The high risk premium that foreign investors would want to put on any Turkish assets for purchase would not match banks’ sale price expectations, Ozan Cığızoğlu, a partner leading financial services consulting in Turkey at PwC unit Strategy&, told Market Intelligence. This would only widen the existing price gap in the Turkish NPL market, which is not likely to kick into higher gear before elections in June 2023 and the macroeconomic outlook improves, he said.

For Turkish lenders, this means souring debt will remain on their balance sheets for longer and potentially increase as borrowers repayment ability deteriorates amid the weak economy and high inflation. More NPLs would require higher provisions from banks, weighing on their profitability, capitalization and their ability to lend to the economy.

The level of NPLs and Stage 2 loans — those classified as being at significant risk of default — held by Turkish banks as of June 30, have both exceeded the 2021 full-year totals, Market Intelligence data shows. The total amount of NPLs reached 192.67 billion lira and that of Stage 2 loans rose to 667.48 billion lira, bringing the overall distressed debt total in the system to over 860 billion lira, or more than $46 billion, at June-end. The total amount for full year 2021 stood at 791.48 billion lira, of which 191.18 billion lira were NPLs.

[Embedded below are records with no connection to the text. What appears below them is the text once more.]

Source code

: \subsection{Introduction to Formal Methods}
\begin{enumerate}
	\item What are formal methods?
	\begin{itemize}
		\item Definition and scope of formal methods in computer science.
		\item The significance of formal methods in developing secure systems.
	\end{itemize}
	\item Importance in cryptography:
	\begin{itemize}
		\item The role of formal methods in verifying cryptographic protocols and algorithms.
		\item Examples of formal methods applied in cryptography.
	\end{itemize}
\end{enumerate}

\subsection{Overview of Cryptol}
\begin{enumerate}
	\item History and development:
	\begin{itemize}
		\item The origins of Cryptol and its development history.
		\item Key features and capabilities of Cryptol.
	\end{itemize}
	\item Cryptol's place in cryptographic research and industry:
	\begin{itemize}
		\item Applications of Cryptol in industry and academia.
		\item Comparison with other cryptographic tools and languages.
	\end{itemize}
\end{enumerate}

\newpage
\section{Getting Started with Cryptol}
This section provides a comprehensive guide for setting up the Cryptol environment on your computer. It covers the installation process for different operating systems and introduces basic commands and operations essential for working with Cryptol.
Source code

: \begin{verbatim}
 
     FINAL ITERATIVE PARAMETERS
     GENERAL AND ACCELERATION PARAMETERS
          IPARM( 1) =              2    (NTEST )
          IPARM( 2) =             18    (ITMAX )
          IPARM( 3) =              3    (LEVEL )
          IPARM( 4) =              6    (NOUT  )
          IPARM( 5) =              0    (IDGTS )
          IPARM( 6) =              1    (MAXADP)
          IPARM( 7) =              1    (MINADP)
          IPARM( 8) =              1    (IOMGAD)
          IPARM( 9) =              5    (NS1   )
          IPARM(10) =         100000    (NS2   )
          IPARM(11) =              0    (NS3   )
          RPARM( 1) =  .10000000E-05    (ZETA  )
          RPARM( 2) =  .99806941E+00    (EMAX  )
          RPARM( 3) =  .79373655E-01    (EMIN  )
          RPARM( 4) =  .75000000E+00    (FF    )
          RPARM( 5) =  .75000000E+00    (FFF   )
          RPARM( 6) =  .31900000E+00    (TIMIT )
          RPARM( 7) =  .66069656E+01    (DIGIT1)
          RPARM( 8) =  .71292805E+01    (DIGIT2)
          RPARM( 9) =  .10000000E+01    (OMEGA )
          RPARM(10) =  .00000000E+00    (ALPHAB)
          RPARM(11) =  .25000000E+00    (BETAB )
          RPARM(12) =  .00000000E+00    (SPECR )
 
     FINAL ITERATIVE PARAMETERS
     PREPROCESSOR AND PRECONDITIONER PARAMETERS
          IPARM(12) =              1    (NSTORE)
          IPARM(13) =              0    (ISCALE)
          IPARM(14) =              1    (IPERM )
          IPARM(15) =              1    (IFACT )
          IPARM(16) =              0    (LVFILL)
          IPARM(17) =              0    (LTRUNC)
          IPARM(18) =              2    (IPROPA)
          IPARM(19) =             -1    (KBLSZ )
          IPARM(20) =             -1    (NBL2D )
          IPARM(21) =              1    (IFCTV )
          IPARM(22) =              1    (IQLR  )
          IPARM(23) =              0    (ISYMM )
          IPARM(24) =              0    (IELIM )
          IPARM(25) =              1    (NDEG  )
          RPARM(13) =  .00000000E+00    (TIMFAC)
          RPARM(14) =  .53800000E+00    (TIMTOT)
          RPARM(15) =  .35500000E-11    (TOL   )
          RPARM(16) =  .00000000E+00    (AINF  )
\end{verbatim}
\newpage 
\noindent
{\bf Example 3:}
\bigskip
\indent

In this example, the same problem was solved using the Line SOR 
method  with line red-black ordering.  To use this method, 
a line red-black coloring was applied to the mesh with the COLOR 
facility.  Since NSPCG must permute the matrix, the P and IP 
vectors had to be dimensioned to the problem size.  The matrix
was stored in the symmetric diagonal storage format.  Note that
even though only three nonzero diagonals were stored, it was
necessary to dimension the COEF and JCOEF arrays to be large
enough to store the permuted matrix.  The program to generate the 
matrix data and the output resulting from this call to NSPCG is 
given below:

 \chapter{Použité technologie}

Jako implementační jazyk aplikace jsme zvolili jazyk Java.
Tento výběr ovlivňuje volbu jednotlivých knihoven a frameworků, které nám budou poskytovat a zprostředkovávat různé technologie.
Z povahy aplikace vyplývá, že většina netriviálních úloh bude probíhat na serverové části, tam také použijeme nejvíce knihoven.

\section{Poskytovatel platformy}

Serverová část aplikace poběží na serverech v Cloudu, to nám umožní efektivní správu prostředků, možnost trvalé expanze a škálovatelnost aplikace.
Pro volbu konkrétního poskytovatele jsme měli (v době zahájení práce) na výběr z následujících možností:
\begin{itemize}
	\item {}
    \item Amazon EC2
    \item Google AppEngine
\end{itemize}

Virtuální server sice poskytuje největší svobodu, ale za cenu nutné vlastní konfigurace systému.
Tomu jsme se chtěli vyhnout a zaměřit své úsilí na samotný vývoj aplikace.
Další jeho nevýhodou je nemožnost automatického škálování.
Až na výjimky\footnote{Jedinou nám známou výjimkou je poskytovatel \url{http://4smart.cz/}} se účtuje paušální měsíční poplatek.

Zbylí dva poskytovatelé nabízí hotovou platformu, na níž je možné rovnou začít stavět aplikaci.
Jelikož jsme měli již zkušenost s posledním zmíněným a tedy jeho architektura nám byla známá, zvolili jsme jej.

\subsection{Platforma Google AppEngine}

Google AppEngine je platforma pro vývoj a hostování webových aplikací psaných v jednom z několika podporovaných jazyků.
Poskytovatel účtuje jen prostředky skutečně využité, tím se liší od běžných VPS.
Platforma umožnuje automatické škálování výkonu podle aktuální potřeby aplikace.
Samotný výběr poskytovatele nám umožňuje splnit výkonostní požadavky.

Bank asset quality is expected to deteriorate further in 2023 amid an economic slowdown, rampant inflation and potential further depreciation of the lira, pushing more Stage 2 loans into the NPL category. A weaker lira would erode the creditworthiness of the Turkish corporate sector, which is still highly exposed to foreign currency debt, and hit banks’ loan books, S&P Global Ratings said in an Oct. 4 report.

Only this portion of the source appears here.